In the records below, find the line holding "2. Create a" and the line holding "Request feedback and". Set down both, with every line between them, exactly.

Dataset content.
>>>>
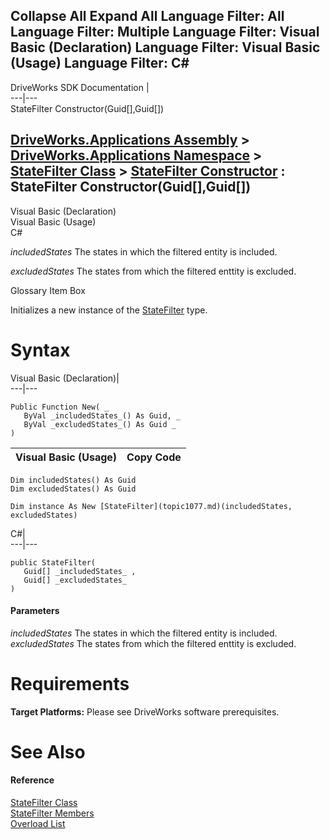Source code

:        

 Collapse All Expand All  Language Filter: All  Language Filter: Multiple  Language Filter: Visual Basic (Declaration) Language Filter: Visual Basic (Usage) Language Filter: C#  
---  
DriveWorks SDK Documentation  |   
---|---  
StateFilter Constructor(Guid[],Guid[])   
  
[DriveWorks.Applications Assembly](topic13.md) > [DriveWorks.Applications Namespace](topic16.md) > [StateFilter Class](topic1077.md) > [StateFilter Constructor](topic1083.md) : StateFilter Constructor(Guid[],Guid[])  
---  
  
Visual Basic (Declaration)    
Visual Basic (Usage)    
C# 

_includedStates_
    The states in which the filtered entity is included.

_excludedStates_
    The states from which the filtered enttity is excluded.

Glossary Item Box

Initializes a new instance of the [StateFilter](topic1077.md) type. 

# Syntax

Visual Basic (Declaration)|   
---|---  
      
    
    Public Function New( _
       ByVal _includedStates_() As Guid, _
       ByVal _excludedStates_() As Guid _
    )  
  
Visual Basic (Usage)| Copy Code  
---|---  
      
    
    Dim includedStates() As Guid
    Dim excludedStates() As Guid
     
    Dim instance As New [StateFilter](topic1077.md)(includedStates, excludedStates)  
  
C#|   
---|---  
      
    
    public StateFilter( 
       Guid[] _includedStates_ ,
       Guid[] _excludedStates_
    )  
  
#### Parameters

 _includedStates_
    The states in which the filtered entity is included.
_excludedStates_
    The states from which the filtered enttity is excluded.

# Requirements

**Target Platforms:** Please see DriveWorks software prerequisites.

# See Also

#### Reference

[StateFilter Class](topic1077.md)   
[StateFilter Members](topic1078.md)   
[Overload List](topic1083.md)


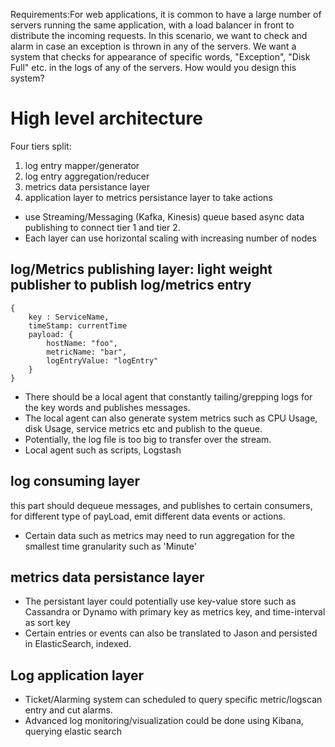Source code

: Requirements:For web applications, it is common to have a large number of servers running the same application, with a load balancer in front to distribute the incoming requests. In this scenario, we want to check and alarm in case an exception is thrown in any of the servers. We want a system that checks for appearance of specific words, "Exception", "Disk Full" etc. in the logs of any of the servers. How would you design this system?

# High level architecture
Four tiers split:
 1. log entry mapper/generator
 2. log entry aggregation/reducer
 3. metrics data persistance layer
 4. application layer to metrics persistance layer to take actions

* use Streaming/Messaging (Kafka, Kinesis) queue based async data publishing to connect tier 1 and tier 2.
* Each layer can use horizontal scaling with increasing number of nodes

## log/Metrics publishing layer: light weight publisher to publish log/metrics entry
    {
        key : ServiceName,
        timeStamp: currentTime
        payload: {
            hostName: "foo",
            metricName: "bar",
            logEntryValue: "logEntry"
        }
    }
  * There should be a local agent that constantly tailing/grepping logs for the key words and publishes messages.
  * The local agent can also generate system metrics such as CPU Usage, disk Usage, service metrics etc and publish to the queue.
  * Potentially, the log file is too big to transfer over the stream.
  * Local agent such as scripts, Logstash

## log consuming layer
this part should dequeue messages, and publishes to certain consumers, for different type of payLoad, emit different data events or actions.
* Certain data such as metrics may need to run aggregation for the smallest time granularity such as 'Minute'

## metrics data persistance layer
* The persistant layer could potentially use key-value store such as Cassandra or Dynamo with primary key as metrics key, and time-interval as sort key
* Certain entries or events can also be translated to Jason and persisted in ElasticSearch, indexed.

## Log application layer
* Ticket/Alarming system can scheduled to query specific metric/logscan entry and cut alarms.
* Advanced log monitoring/visualization could be done using Kibana, querying elastic search
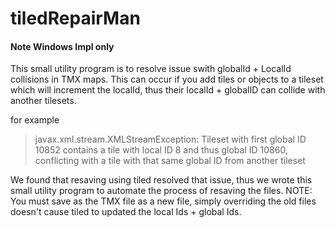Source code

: # tiledRepairMan

#### Note Windows Impl only

This small utility program is to resolve issue swith globalId + LocalId collisions in TMX maps. This can occur if you
add
tiles or objects to a tileset which will increment the localId, thus their localId + globalID can collide with another
tilesets.

for example

> javax.xml.stream.XMLStreamException: Tileset with first global ID 10852 contains a tile with local ID 8 and thus
> global ID 10860, conflicting with a tile with that same global ID from another tileset


We found that resaving using tiled resolved that issue, thus we wrote this small utility program to automate the process
of resaving the files. NOTE: You must save as the TMX file as a new file, simply overriding the old files doesn't cause
tiled to updated the local Ids + global Ids.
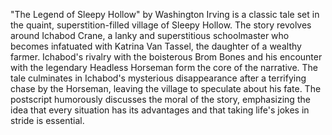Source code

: "The Legend of Sleepy Hollow" by Washington Irving is a classic tale set in the quaint, superstition-filled village of Sleepy Hollow. The story revolves around Ichabod Crane, a lanky and superstitious schoolmaster who becomes infatuated with Katrina Van Tassel, the daughter of a wealthy farmer. Ichabod's rivalry with the boisterous Brom Bones and his encounter with the legendary Headless Horseman form the core of the narrative. The tale culminates in Ichabod's mysterious disappearance after a terrifying chase by the Horseman, leaving the village to speculate about his fate. The postscript humorously discusses the moral of the story, emphasizing the idea that every situation has its advantages and that taking life's jokes in stride is essential.
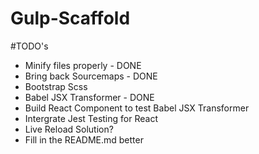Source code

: # Gulp-Scaffold

#TODO's

- Minify files properly - DONE
- Bring back Sourcemaps - DONE
- Bootstrap Scss
- Babel JSX Transformer - DONE
- Build React Component to test Babel JSX Transformer
- Intergrate Jest Testing for React
- Live Reload Solution?
- Fill in the README.md better
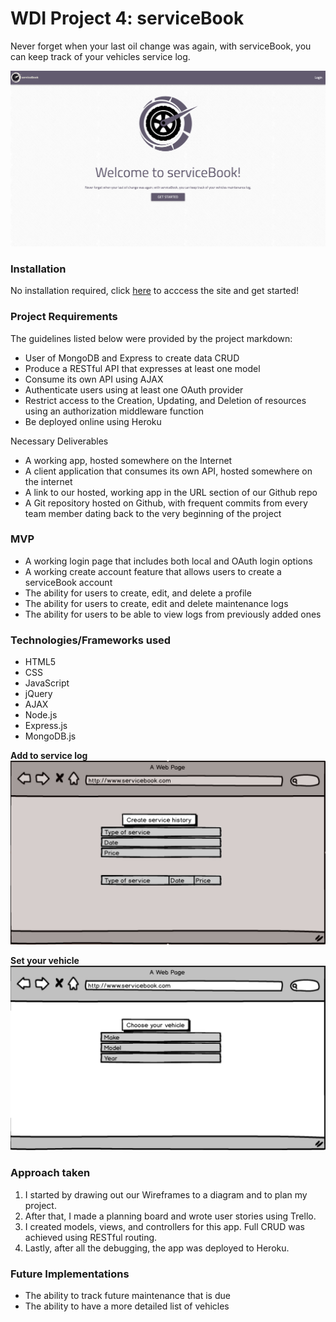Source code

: # WDI Project 4: serviceBook

Never forget when your last oil change was again, with serviceBook, you can keep track of your vehicles service log.

![](./public/images/front-page.png)


### Installation

No installation required, click [here](https://stark-tundra-50325.herokuapp.com/) to acccess the site and get started!

### Project Requirements

The guidelines listed below were provided by the project markdown:

* User of MongoDB and Express to create data CRUD
* Produce a RESTful API that expresses at least one model
* Consume its own API using AJAX
* Authenticate users using at least one OAuth provider
* Restrict access to the Creation, Updating, and Deletion of resources using an authorization middleware function
* Be deployed online using Heroku

Necessary Deliverables

* A working app, hosted somewhere on the Internet
* A client application that consumes its own API, hosted somewhere on the internet
* A link to our hosted, working app in the URL section of our Github repo
* A Git repository hosted on Github, with frequent commits from every team member dating back to the very beginning of the project



### MVP

* A working login page that includes both local and OAuth login options
* A working create account feature that allows users to create a serviceBook account
* The ability for users to create, edit, and delete a profile
* The ability for users to create, edit and delete maintenance logs
* The ability for users to be able to view logs from previously added ones



### Technologies/Frameworks used

* HTML5
* CSS
* JavaScript
* jQuery
* AJAX
* Node.js
* Express.js
* MongoDB.js

**Add to service log**
![](./public/images/wf1.png)

**Set your vehicle**
![](./public/images/wf2.png)


### Approach taken

1. I started by drawing out our Wireframes to a diagram and to plan my project.
2. After that, I made a planning board and wrote user stories using Trello.
3. I created models, views, and controllers for this app. Full CRUD was achieved using RESTful routing.
4. Lastly, after all the debugging, the app was deployed to Heroku.


### Future Implementations

* The ability to track future maintenance that is due
* The ability to have a more detailed list of vehicles
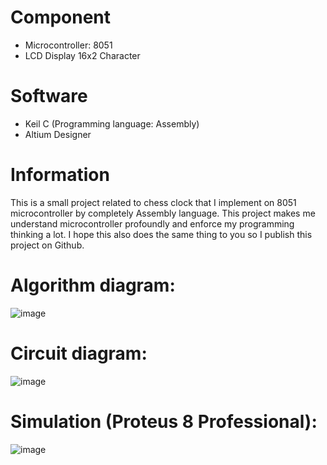 # Component
- Microcontroller: 8051
- LCD Display 16x2 Character

# Software
- Keil C (Programming language: Assembly)
- Altium Designer

# Information
This is a small project related to chess clock that I implement on 8051 microcontroller by completely Assembly language. This project makes me understand microcontroller profoundly and enforce my programming thinking a lot. I hope this also does the same thing to you so I publish this project on Github.

# Algorithm diagram:

![image](https://user-images.githubusercontent.com/69660620/116668719-e7f34d00-a9c7-11eb-89ea-1b2ed6486e10.png)

# Circuit diagram:

![image](https://user-images.githubusercontent.com/69660620/116668935-2d177f00-a9c8-11eb-848b-bd9ad044953f.png)

# Simulation (Proteus 8 Professional):

![image](https://user-images.githubusercontent.com/69660620/116668811-06594880-a9c8-11eb-9811-f7d06e7c005f.png)
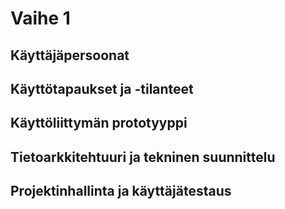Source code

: # Vaihe 1 


## Käyttäjäpersoonat


## Käyttötapaukset ja -tilanteet

## Käyttöliittymän prototyyppi

## Tietoarkkitehtuuri ja tekninen suunnittelu

## Projektinhallinta ja käyttäjätestaus


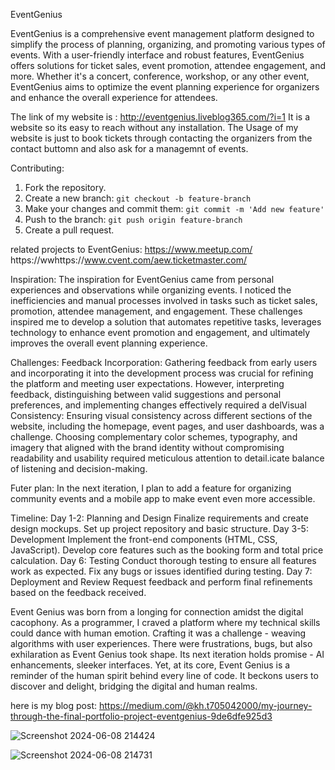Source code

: EventGenius

EventGenius is a comprehensive event management platform designed to simplify the process of planning, organizing, and promoting various types of events. With a user-friendly interface and robust features, EventGenius offers solutions for ticket sales, event promotion, attendee engagement, and more. Whether it's a concert, conference, workshop, or any other event, EventGenius aims to optimize the event planning experience for organizers and enhance the overall experience for attendees.

The link of my website is : http://eventgenius.liveblog365.com/?i=1
It is a website so its easy to reach without any installation. 
The Usage of my website is just to book tickets through contacting the organizers from the contact buttomn and also ask for a managemnt of events.

Contributing:
1. Fork the repository.
2. Create a new branch: `git checkout -b feature-branch`
3. Make your changes and commit them: `git commit -m 'Add new feature'`
4. Push to the branch: `git push origin feature-branch`
5. Create a pull request.

 related projects to EventGenius:
 https://www.meetup.com/
 https://wwhttps://www.cvent.com/aew.ticketmaster.com/

 Inspiration:
The inspiration for EventGenius came from personal experiences and observations while organizing events. I noticed the inefficiencies and manual processes involved in tasks such as ticket sales, promotion, attendee management, and engagement. These challenges inspired me to develop a solution that automates repetitive tasks, leverages technology to enhance event promotion and engagement, and ultimately improves the overall event planning experience.

Challenges: 
Feedback Incorporation: Gathering feedback from early users and incorporating it into the development process was crucial for refining the platform and meeting user expectations. However, interpreting feedback, distinguishing between valid suggestions and personal preferences, and implementing changes effectively required a delVisual 
Consistency: Ensuring visual consistency across different sections of the website, including the homepage, event pages, and user dashboards, was a challenge. Choosing complementary color schemes, typography, and imagery that aligned with the brand identity without compromising readability and usability required meticulous attention to detail.icate balance of listening and decision-making.

Futer plan:
In the next iteration, I plan to add a feature for organizing community events and a mobile app to make event  even more accessible.

Timeline:
Day 1-2: Planning and Design
Finalize requirements and create design mockups.
Set up project repository and basic structure.
Day 3-5: Development
Implement the front-end components (HTML, CSS, JavaScript).
Develop core features such as the booking form and total price calculation.
Day 6: Testing
Conduct thorough testing to ensure all features work as expected.
Fix any bugs or issues identified during testing.
Day 7: Deployment and Review
Request feedback and perform final refinements based on the feedback received.

Event Genius was born from a longing for connection amidst the digital cacophony. As a programmer, I craved a platform where my technical skills could dance with human emotion. Crafting it was a challenge - weaving algorithms with user experiences. There were frustrations, bugs, but also exhilaration as Event Genius took shape. Its next iteration holds promise - AI enhancements, sleeker interfaces. Yet, at its core, Event Genius is a reminder of the human spirit behind every line of code. It beckons users to discover and delight, bridging the digital and human realms.


here is my blog post:  https://medium.com/@kh.t705042000/my-journey-through-the-final-portfolio-project-eventgenius-9de6dfe925d3




![Screenshot 2024-06-08 214424](https://github.com/khloud54/EventGenius-MVP/assets/138794478/5c31aac2-55ef-431c-82ad-854817ffb4fc)



![Screenshot 2024-06-08 214731](https://github.com/khloud54/EventGenius-MVP/assets/138794478/8904907f-ba69-4033-a8db-97c0b3e886cc)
<<<<
Reply to the exercise.
2. Create a new branch: `git checkout -b feature-branch`
3. Make your changes and commit them: `git commit -m 'Add new feature'`
4. Push to the branch: `git push origin feature-branch`
5. Create a pull request.

 related projects to EventGenius:
 https://www.meetup.com/
 https://wwhttps://www.cvent.com/aew.ticketmaster.com/

 Inspiration:
The inspiration for EventGenius came from personal experiences and observations while organizing events. I noticed the inefficiencies and manual processes involved in tasks such as ticket sales, promotion, attendee management, and engagement. These challenges inspired me to develop a solution that automates repetitive tasks, leverages technology to enhance event promotion and engagement, and ultimately improves the overall event planning experience.

Challenges: 
Feedback Incorporation: Gathering feedback from early users and incorporating it into the development process was crucial for refining the platform and meeting user expectations. However, interpreting feedback, distinguishing between valid suggestions and personal preferences, and implementing changes effectively required a delVisual 
Consistency: Ensuring visual consistency across different sections of the website, including the homepage, event pages, and user dashboards, was a challenge. Choosing complementary color schemes, typography, and imagery that aligned with the brand identity without compromising readability and usability required meticulous attention to detail.icate balance of listening and decision-making.

Futer plan:
In the next iteration, I plan to add a feature for organizing community events and a mobile app to make event  even more accessible.

Timeline:
Day 1-2: Planning and Design
Finalize requirements and create design mockups.
Set up project repository and basic structure.
Day 3-5: Development
Implement the front-end components (HTML, CSS, JavaScript).
Develop core features such as the booking form and total price calculation.
Day 6: Testing
Conduct thorough testing to ensure all features work as expected.
Fix any bugs or issues identified during testing.
Day 7: Deployment and Review
Request feedback and perform final refinements based on the feedback received.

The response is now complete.